Isothermal compression tests of as-forged 30Si2MnCrMoVE low-alloying ultra-high-strength steel were carried out on a Gleeble 3500 thermal simulator at the deformation temperatures of 950–1150 °C and strain rates of 0.01–10 s⁻¹. Based on the classical stress–dislocation density relationship and the kinematics of the dynamic recrystallization, the constitutive equations of the work hardening dynamical recovery period and dynamical recrystallization period were developed by using the work hardening curve and Avrami equation, which shows good agreement with the experimental value.
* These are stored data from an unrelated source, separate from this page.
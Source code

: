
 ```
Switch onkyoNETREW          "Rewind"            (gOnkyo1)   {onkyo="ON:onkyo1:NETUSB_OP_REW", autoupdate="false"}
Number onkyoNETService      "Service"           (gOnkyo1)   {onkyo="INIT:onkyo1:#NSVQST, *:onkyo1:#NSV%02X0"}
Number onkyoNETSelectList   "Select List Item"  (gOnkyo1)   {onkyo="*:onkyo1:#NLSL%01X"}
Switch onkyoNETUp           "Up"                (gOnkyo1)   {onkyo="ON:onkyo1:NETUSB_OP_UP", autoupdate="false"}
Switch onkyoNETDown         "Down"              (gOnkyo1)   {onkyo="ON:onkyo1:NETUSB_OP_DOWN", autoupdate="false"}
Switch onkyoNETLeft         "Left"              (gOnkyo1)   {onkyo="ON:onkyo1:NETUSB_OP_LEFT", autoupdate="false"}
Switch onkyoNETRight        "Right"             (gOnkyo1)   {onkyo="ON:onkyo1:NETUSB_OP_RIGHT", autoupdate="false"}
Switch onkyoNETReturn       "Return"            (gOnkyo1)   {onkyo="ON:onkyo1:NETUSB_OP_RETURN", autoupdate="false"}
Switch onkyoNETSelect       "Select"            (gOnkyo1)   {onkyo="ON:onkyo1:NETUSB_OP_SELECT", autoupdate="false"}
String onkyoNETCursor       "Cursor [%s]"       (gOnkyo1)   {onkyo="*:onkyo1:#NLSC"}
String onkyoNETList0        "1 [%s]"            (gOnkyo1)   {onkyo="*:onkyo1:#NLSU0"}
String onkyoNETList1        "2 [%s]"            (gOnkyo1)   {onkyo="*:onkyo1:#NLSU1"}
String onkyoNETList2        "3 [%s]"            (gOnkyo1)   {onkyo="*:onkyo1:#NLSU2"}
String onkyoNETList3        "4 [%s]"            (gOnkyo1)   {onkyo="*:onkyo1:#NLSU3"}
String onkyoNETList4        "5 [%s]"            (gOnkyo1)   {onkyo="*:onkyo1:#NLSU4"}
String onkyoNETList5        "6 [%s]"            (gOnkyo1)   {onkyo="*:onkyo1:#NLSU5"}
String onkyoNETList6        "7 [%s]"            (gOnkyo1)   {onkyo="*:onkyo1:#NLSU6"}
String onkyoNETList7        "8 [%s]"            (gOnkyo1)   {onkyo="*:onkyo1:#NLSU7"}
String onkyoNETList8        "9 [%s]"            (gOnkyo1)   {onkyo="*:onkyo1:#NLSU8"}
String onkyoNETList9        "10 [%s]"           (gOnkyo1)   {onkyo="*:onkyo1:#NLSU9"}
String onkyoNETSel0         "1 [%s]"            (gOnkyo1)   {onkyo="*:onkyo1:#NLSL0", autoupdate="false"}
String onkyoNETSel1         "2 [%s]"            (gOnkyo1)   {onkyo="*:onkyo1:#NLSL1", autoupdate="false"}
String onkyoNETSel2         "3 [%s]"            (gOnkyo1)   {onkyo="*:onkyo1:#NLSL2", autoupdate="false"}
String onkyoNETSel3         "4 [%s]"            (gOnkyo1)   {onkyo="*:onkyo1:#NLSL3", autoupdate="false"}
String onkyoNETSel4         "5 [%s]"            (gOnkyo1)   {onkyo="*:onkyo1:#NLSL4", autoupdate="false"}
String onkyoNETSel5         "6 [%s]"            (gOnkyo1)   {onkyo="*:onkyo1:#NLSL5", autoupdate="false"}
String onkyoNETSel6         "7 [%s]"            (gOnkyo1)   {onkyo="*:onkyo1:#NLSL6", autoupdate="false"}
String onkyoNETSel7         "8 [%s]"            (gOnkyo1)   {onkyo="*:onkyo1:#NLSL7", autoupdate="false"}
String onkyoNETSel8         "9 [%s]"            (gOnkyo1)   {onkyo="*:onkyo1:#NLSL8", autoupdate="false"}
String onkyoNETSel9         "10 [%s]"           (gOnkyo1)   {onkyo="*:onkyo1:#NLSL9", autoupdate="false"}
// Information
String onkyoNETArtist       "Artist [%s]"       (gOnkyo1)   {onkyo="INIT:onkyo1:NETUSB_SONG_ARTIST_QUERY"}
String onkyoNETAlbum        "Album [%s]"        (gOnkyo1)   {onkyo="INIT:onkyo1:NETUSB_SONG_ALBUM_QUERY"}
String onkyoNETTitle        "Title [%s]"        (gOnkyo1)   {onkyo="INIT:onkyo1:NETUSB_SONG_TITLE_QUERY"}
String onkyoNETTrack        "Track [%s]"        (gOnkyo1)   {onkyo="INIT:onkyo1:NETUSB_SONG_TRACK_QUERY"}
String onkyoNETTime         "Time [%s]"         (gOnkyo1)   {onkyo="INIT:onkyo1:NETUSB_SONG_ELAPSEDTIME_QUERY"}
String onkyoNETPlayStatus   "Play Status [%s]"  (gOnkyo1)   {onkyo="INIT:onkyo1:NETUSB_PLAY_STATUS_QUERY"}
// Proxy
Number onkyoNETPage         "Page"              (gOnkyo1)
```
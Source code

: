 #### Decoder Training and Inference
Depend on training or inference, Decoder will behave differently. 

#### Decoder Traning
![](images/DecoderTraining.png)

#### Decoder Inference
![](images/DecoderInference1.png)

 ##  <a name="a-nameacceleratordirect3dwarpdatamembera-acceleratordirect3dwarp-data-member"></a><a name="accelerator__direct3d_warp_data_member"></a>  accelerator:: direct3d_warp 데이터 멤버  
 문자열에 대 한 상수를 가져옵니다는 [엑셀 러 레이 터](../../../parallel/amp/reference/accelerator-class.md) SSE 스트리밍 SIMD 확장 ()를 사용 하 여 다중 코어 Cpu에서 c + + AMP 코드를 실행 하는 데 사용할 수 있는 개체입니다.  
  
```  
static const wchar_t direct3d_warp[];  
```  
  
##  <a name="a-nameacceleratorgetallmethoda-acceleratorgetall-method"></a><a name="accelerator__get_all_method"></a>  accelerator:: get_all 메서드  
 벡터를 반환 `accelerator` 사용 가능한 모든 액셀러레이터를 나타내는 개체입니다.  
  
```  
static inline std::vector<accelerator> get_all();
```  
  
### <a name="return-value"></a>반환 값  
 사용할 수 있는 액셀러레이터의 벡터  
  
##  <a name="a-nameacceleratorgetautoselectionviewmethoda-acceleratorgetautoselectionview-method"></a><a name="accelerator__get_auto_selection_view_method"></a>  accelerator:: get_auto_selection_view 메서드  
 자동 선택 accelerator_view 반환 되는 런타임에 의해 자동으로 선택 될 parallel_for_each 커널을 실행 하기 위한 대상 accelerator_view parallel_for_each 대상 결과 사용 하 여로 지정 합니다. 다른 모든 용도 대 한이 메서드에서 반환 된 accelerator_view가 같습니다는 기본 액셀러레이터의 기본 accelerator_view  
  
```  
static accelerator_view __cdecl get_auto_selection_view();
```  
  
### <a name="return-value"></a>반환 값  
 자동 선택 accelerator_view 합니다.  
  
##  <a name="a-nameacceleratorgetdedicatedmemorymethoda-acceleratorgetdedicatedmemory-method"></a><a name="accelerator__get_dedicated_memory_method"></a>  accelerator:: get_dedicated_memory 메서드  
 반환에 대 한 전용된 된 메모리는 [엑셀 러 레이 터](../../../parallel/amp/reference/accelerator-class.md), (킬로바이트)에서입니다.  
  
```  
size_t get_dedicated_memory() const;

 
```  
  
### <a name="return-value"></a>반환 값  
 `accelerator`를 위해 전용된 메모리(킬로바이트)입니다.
Processing maps at the strain of 0.90 were constructed based on dynamic material model and were analyzed combined with microstructure observation under different conditions. The optimum parameter based on the processing maps was obtained and verified by a supplementary experiment. The power dissipation maps and instability maps at strains of 0.05–0.90 were also constructed, and the evolution law was analyzed in detail. The established constitutive equation and hot processing maps can provide some guidance for hot working process.

锻造的30Si2MnCrMoVE低合金超高强度钢的等温压缩试验在Gleeble 3500热力模拟器上进行，变形温度为950-1150°C，应变速率为0.01-10 s ^-1。在经典应力-位错密度关系和动态再结晶运动学的基础上，利用工作硬化曲线和Avrami方程建立了工作硬化动态恢复期和动态再结晶阶段的本构方程，与实验结果吻合良好。值。基于动态材料模型构建了0.90应变的加工图，并结合不同条件下的显微组织进行了分析。获得了基于加工图的最佳参数，并通过补充实验进行了验证。还建立了在0.05-0.90应变下的功率耗散图和不稳定性图，并详细分析了其演化规律。